Collected data
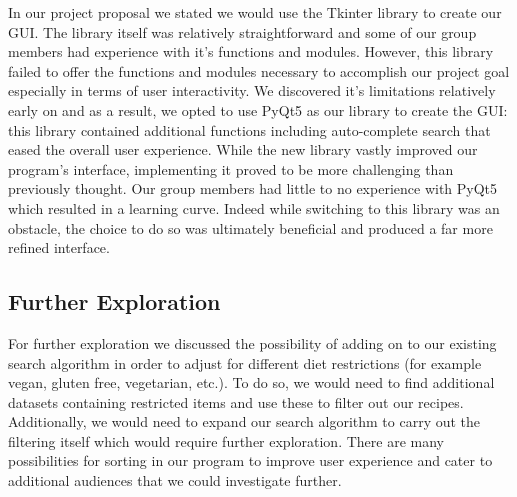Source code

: \documentclass[fontsize=11pt]{article}
\begin{document}
    \label{sec: pyqt5} In our project proposal we stated we would use the Tkinter library to create our GUI. The library itself was relatively straightforward and some of our group members had experience with it's functions and modules. However, this library failed to offer the functions and modules necessary to accomplish our project goal especially in terms of user interactivity. We discovered it's limitations relatively early on and as a result, we opted to use PyQt5 as our library to create the GUI: this library contained additional functions including auto-complete search that eased the overall user experience. While the new library vastly improved our program's interface, implementing it proved to be more challenging than previously thought. Our group members had little to no experience with PyQt5 which resulted in a learning curve. Indeed while switching to this library was an obstacle, the choice to do so was ultimately beneficial and produced a far more refined interface.

    \subsection*{Further Exploration}

    For further exploration we discussed the possibility of adding on to our existing search algorithm in order to adjust for different diet restrictions (for example vegan, gluten free, vegetarian, etc.). To do so, we would need to find additional datasets containing restricted items and use these to filter out our recipes. Additionally, we would need to expand our search algorithm to carry out the filtering itself which would require further exploration. There are many possibilities for sorting in our program to improve user experience and cater to additional audiences that we could investigate further.

\end{document}
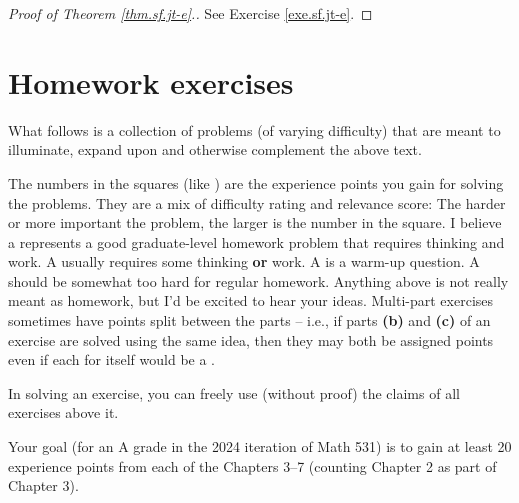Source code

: \begin{proof}
[Proof of Theorem \ref{thm.sf.jt-e}.]See Exercise \ref{exe.sf.jt-e}.
\end{proof}

\newpage

\appendix


\section{\label{chap.hw}Homework exercises}

What follows is a collection of problems (of varying difficulty) that are
meant to illuminate, expand upon and otherwise complement the above text.

The numbers in the squares (like ) are the experience points you gain
for solving the problems. They are a mix of difficulty rating and relevance
score: The harder or more important the problem, the larger is the number in
the square. I believe a  represents a good graduate-level homework
problem that requires thinking and work. A  usually requires some
thinking \textbf{or} work. A  is a warm-up question. A  should
be somewhat too hard for regular homework. Anything above  is not
really meant as homework, but I'd be excited to hear your ideas. Multi-part
exercises sometimes have points split between the parts -- i.e., if parts
\textbf{(b)} and \textbf{(c)} of an exercise are solved using the same idea,
then they may both be assigned  points even if each for itself would
be a .

In solving an exercise, you can freely use (without proof) the claims of all
exercises above it.

Your goal (for an A grade in the 2024 iteration of Math 531) is to gain at
least 20 experience points from each of the Chapters 3--7 (counting Chapter 2
as part of Chapter 3).
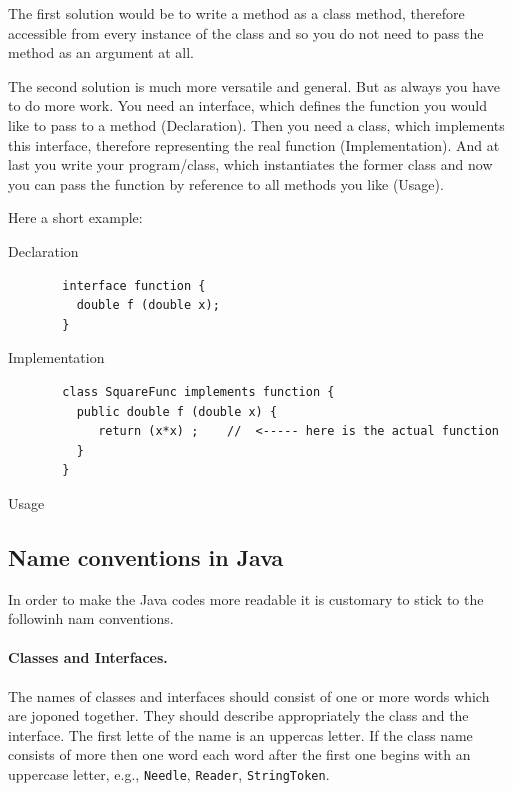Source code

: The first solution would be to write a method as a class method,
therefore accessible from every instance of the class and
so you do not need to pass the method as an argument at all.

The second solution is much more versatile and general.
But as always you have to do more work. You need an interface,
which defines the function you would like to pass to a method
(Declaration). Then you need a class, which implements this
interface, therefore representing the real function (Implementation).
And at last you write your program/class, which instantiates
the former class and now you can pass the function by reference
to all methods you like (Usage).  

Here a short example:
\begin{description}
\item[Declaration]
\begin{verbatim}
  interface function {
    double f (double x); 
  }
\end{verbatim}
\item[Implementation]
\begin{verbatim}
  class SquareFunc implements function {
    public double f (double x) {
       return (x*x) ;    //  <----- here is the actual function
    }
  }
\end{verbatim}
\item[Usage]

\end{description}

\subsection{Name conventions in Java}
In order to make the Java codes more readable it is customary to stick
to the followinh nam conventions.

\paragraph{Classes and Interfaces.} The names of classes and interfaces
  should consist of one or more words which are joponed together. They
  should describe appropriately the class and the interface. 
The first lette of the name is an uppercas letter. If the
  class name consists of more then one word each word after the first
  one begins with an uppercase letter, e.g., \verb|Needle|,
  \verb|Reader|, \verb|StringToken|.


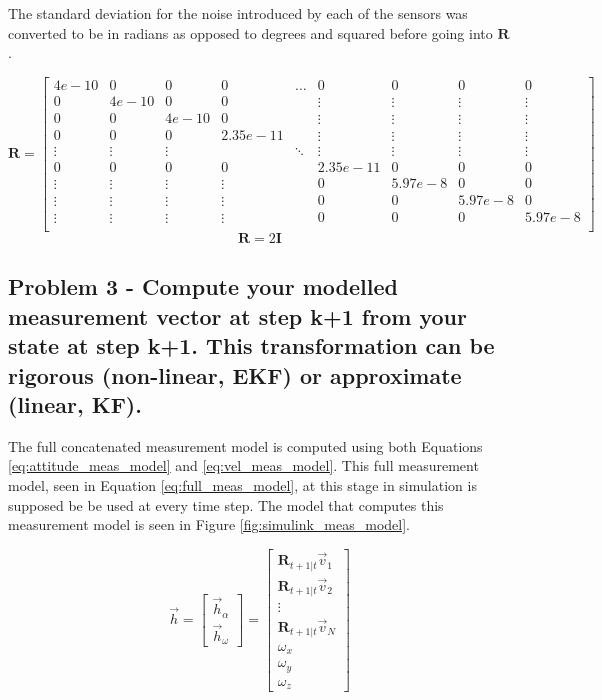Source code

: The standard deviation for the noise introduced by each of the sensors was converted to be in radians as opposed to degrees and squared before going into $\boldsymbol{R}$.

\begin{equation*}
    \boldsymbol{R} = \begin{bmatrix} 
        4e-10 & 0 & 0 & 0 & \dots & 0 & 0 & 0 & 0\\
        0 & 4e-10 & 0 & 0 &  & \vdots & \vdots & \vdots & \vdots \\
        0 & 0 & 4e-10 & 0 &  & \vdots & \vdots & \vdots & \vdots \\
        0 & 0 & 0 & 2.35e-11 &  & \vdots & \vdots & \vdots & \vdots \\
        \vdots & \vdots & \vdots & &  \ddots &\vdots &\vdots&\vdots & \vdots\\
        0 & 0 & 0 & 0 &  & 2.35e-11 & 0 & 0 & 0 \\
        \vdots & \vdots & \vdots & \vdots & & 0 & 5.97e-8 & 0 & 0 \\
        \vdots & \vdots & \vdots & \vdots & & 0 & 0 & 5.97e-8 & 0  \\
        \vdots & \vdots & \vdots & \vdots &  & 0 & 0 & 0 & 5.97e-8\\
    \end{bmatrix} 
\end{equation*}
\begin{equation*}
    \boldsymbol{R} 
    = 2 \boldsymbol{I}
\end{equation*}

\subsection{Problem 3 - Compute your modelled measurement vector at step k+1 from your state at step k+1. This transformation can be rigorous (non-linear, EKF) or approximate (linear, KF).}

The full concatenated measurement model is computed using both Equations \ref{eq:attitude_meas_model} and \ref{eq:vel_meas_model}. This full measurement model, seen in Equation \ref{eq:full_meas_model}, at this stage in simulation is supposed be be used at every time step. The model that computes this measurement model is seen in Figure \ref{fig:simulink_meas_model}.

\begin{equation} \label{eq:full_meas_model}
    \vec{h} = \begin{bmatrix}
        \vec{h}_{\alpha} \\ \vec{h}_{\omega}
    \end{bmatrix} = \begin{bmatrix}
        \boldsymbol{R}_{t+1 \vert t} \vec{v}_1 \\
        \boldsymbol{R}_{t+1 \vert t} \vec{v}_2 \\
        \vdots \\
        \boldsymbol{R}_{t+1 \vert t} \vec{v}_N \\
        \omega_x \\
        \omega_y \\
        \omega_z
    \end{bmatrix}
\end{equation}

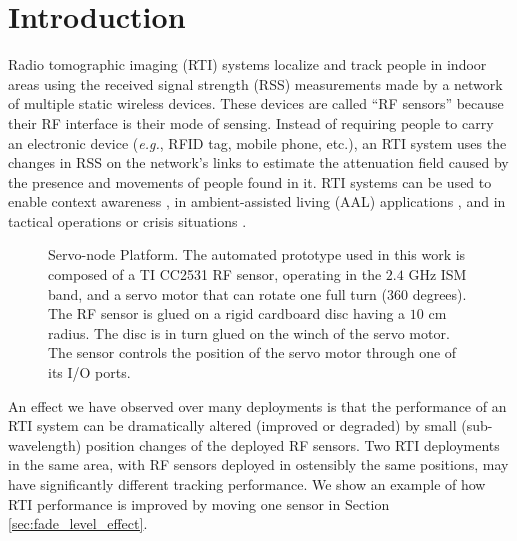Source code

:\documentclass[conference]{IEEEtran}
\begin{document}
\IEEEpeerreviewmaketitle









\section{Introduction}
\label{sec:introduction}

Radio tomographic imaging (RTI) systems \cite{Wilson_RTI_2010,Patwari_2010_IEEE} localize and track people in indoor areas using the received signal strength (RSS) measurements made by a network of multiple static wireless devices.  These devices are called ``RF sensors'' because their RF interface is their mode of sensing. Instead of requiring people to carry an electronic device (\emph{e.g.}, RFID tag, mobile phone, etc.), an RTI system uses the changes in RSS on the network's links to estimate the attenuation field caused by the presence and movements of people found in it. RTI systems can be used to enable context awareness \cite{Grandma_2012,Xu_2013,MTT_2013,Nannuru_2013}, in ambient-assisted living (AAL) applications \cite{EvAAL_book,falling_detection}, and in tactical operations or crisis situations \cite{Timonen_RTI,Joint_UWB_RSS}.

\begin{figure}[t]
    \begin{center}
        \caption{Servo-node Platform. The automated prototype used in this work is composed of a TI CC2531 RF sensor, operating in the $2.4$ GHz ISM band, and a servo motor that can rotate one full turn ($360$ degrees). The RF sensor is glued on a rigid cardboard disc having a $10$ cm radius. The disc is in turn glued on the winch of the servo motor. The sensor controls the position of the servo motor through one of its I/O ports.}
        \label{fig:servo_node}
    \end{center}
\end{figure}

An effect we have observed over many deployments is that the performance of an RTI system can be dramatically altered (improved or degraded) by small (sub-wavelength) position changes of the deployed RF sensors.  Two RTI deployments in the same area, with RF sensors deployed in ostensibly the same positions, may have significantly different tracking performance.  We show an example of how RTI performance is improved by moving one sensor in Section \ref{sec:fade_level_effect}.
\end{document}
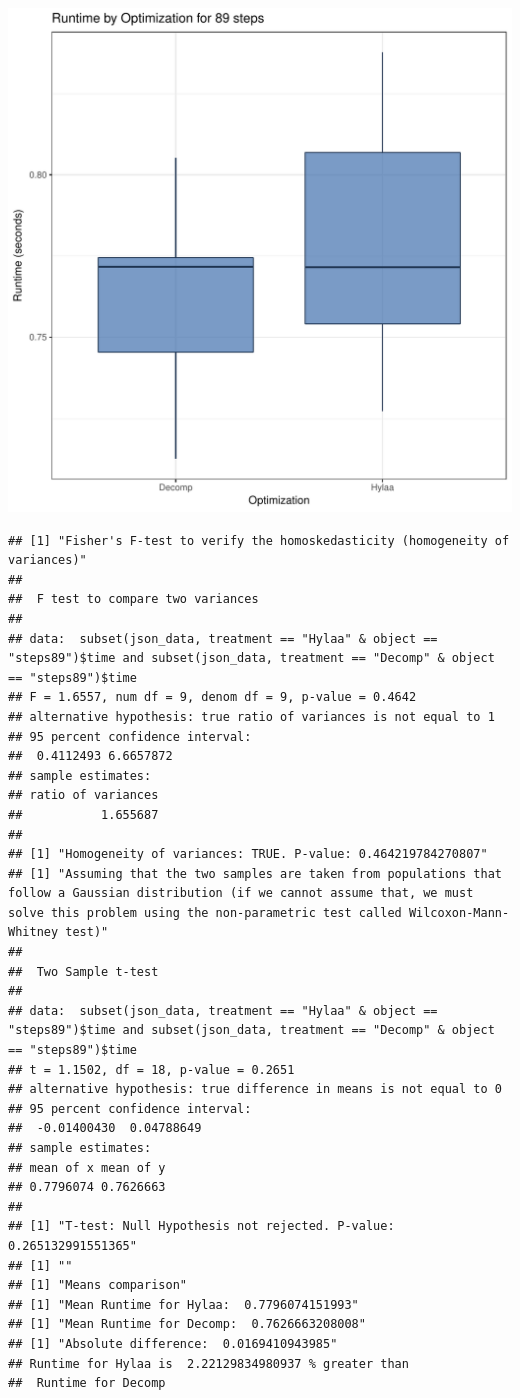 \documentclass{article}\usepackage[]{graphicx}\usepackage[]{color}
\makeatletter
\def\maxwidth{ %
  \ifdim\Gin@nat@width>\linewidth
    \linewidth
  \else
    \Gin@nat@width
  \fi
}
\newenvironment{kframe}{%
 \def\at@end@of@kframe{}%
 \ifinner\ifhmode%
  \def\at@end@of@kframe{\end{minipage}}%
  \begin{minipage}{\columnwidth}%
 \fi\fi%
 \def\FrameCommand##1{\hskip\@totalleftmargin \hskip-\fboxsep
 \colorbox{shadecolor}{##1}\hskip-\fboxsep
     \hskip-\linewidth \hskip-\@totalleftmargin \hskip\columnwidth}%
 \MakeFramed {\advance\hsize-\width
   \@totalleftmargin\z@ \linewidth\hsize
   \@setminipage}}%
 {\par\unskip\endMakeFramed%
 \at@end@of@kframe}
\newenvironment{knitrout}{}{} %
\makeatother
\begin{document}
\begin{knitrout}
\color{fgcolor}
\includegraphics[width=\maxwidth]{figure/RH2_steps89-1} 
\begin{kframe}\begin{verbatim}
## [1] "Fisher's F-test to verify the homoskedasticity (homogeneity of variances)"
## 
## 	F test to compare two variances
## 
## data:  subset(json_data, treatment == "Hylaa" & object == "steps89")$time and subset(json_data, treatment == "Decomp" & object == "steps89")$time
## F = 1.6557, num df = 9, denom df = 9, p-value = 0.4642
## alternative hypothesis: true ratio of variances is not equal to 1
## 95 percent confidence interval:
##  0.4112493 6.6657872
## sample estimates:
## ratio of variances 
##           1.655687 
## 
## [1] "Homogeneity of variances: TRUE. P-value: 0.464219784270807"
## [1] "Assuming that the two samples are taken from populations that follow a Gaussian distribution (if we cannot assume that, we must solve this problem using the non-parametric test called Wilcoxon-Mann-Whitney test)"
## 
## 	Two Sample t-test
## 
## data:  subset(json_data, treatment == "Hylaa" & object == "steps89")$time and subset(json_data, treatment == "Decomp" & object == "steps89")$time
## t = 1.1502, df = 18, p-value = 0.2651
## alternative hypothesis: true difference in means is not equal to 0
## 95 percent confidence interval:
##  -0.01400430  0.04788649
## sample estimates:
## mean of x mean of y 
## 0.7796074 0.7626663 
## 
## [1] "T-test: Null Hypothesis not rejected. P-value: 0.265132991551365"
## [1] ""
## [1] "Means comparison"
## [1] "Mean Runtime for Hylaa:  0.7796074151993"
## [1] "Mean Runtime for Decomp:  0.7626663208008"
## [1] "Absolute difference:  0.0169410943985"
## Runtime for Hylaa is  2.22129834980937 % greater than 
##  Runtime for Decomp
\end{verbatim}
\end{kframe}
\end{knitrout}
\end{document}
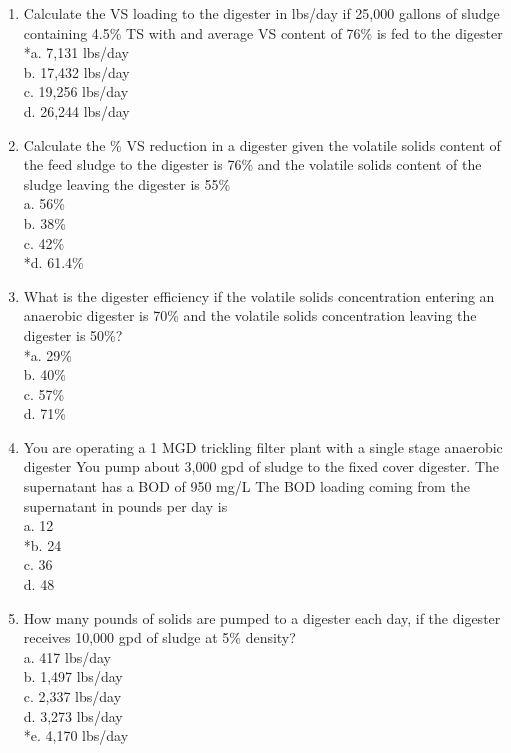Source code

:\documentclass{article}
\begin{document}
\begin{enumerate}
\item  Calculate the VS loading to the digester in lbs/day if 25,000 gallons of sludge containing 4.5\% TS with and average VS content of 76\% is fed to the digester \\

*a. 7,131 lbs/day \\
b. 17,432 lbs/day \\
c. 19,256 lbs/day \\
d. 26,244 lbs/day \\

\item  Calculate the \% VS reduction in a digester given the volatile solids content of the feed sludge to the digester is 76\% and the volatile solids content of the sludge leaving the digester is 55\% \\

a. 56\% \\
b. 38\% \\
c. 42\% \\
*d. 61.4\% \\

\item  What is the digester efficiency if the volatile solids concentration entering an anaerobic digester is 70\% and the volatile solids concentration leaving the digester is 50\%? \\

*a. 29\% \\
b. 40\% \\
c. 57\% \\
d. 71\% \\

\item  You are operating a 1 MGD trickling filter plant with a single stage anaerobic digester You pump about 3,000 gpd of sludge to the fixed cover digester.  The supernatant has a BOD of 950 mg/L The BOD loading coming from the supernatant in pounds per day is \\

a. 12 \\
*b. 24 \\
c. 36 \\
d. 48 \\

\item  How many pounds of solids are pumped to a digester each day, if the digester receives 10,000 gpd of sludge at 5\% density? \\

a. 417 lbs/day \\
b. 1,497 lbs/day \\
c. 2,337 lbs/day \\
d. 3,273 lbs/day \\
*e. 4,170 lbs/day \\


\end{enumerate}
\end{document}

**Work to be completed**: Match on "Implementation" and copy out every line of the entries that contains it.

**Reply**:
interface, therefore representing the real function (Implementation).
\item[Implementation]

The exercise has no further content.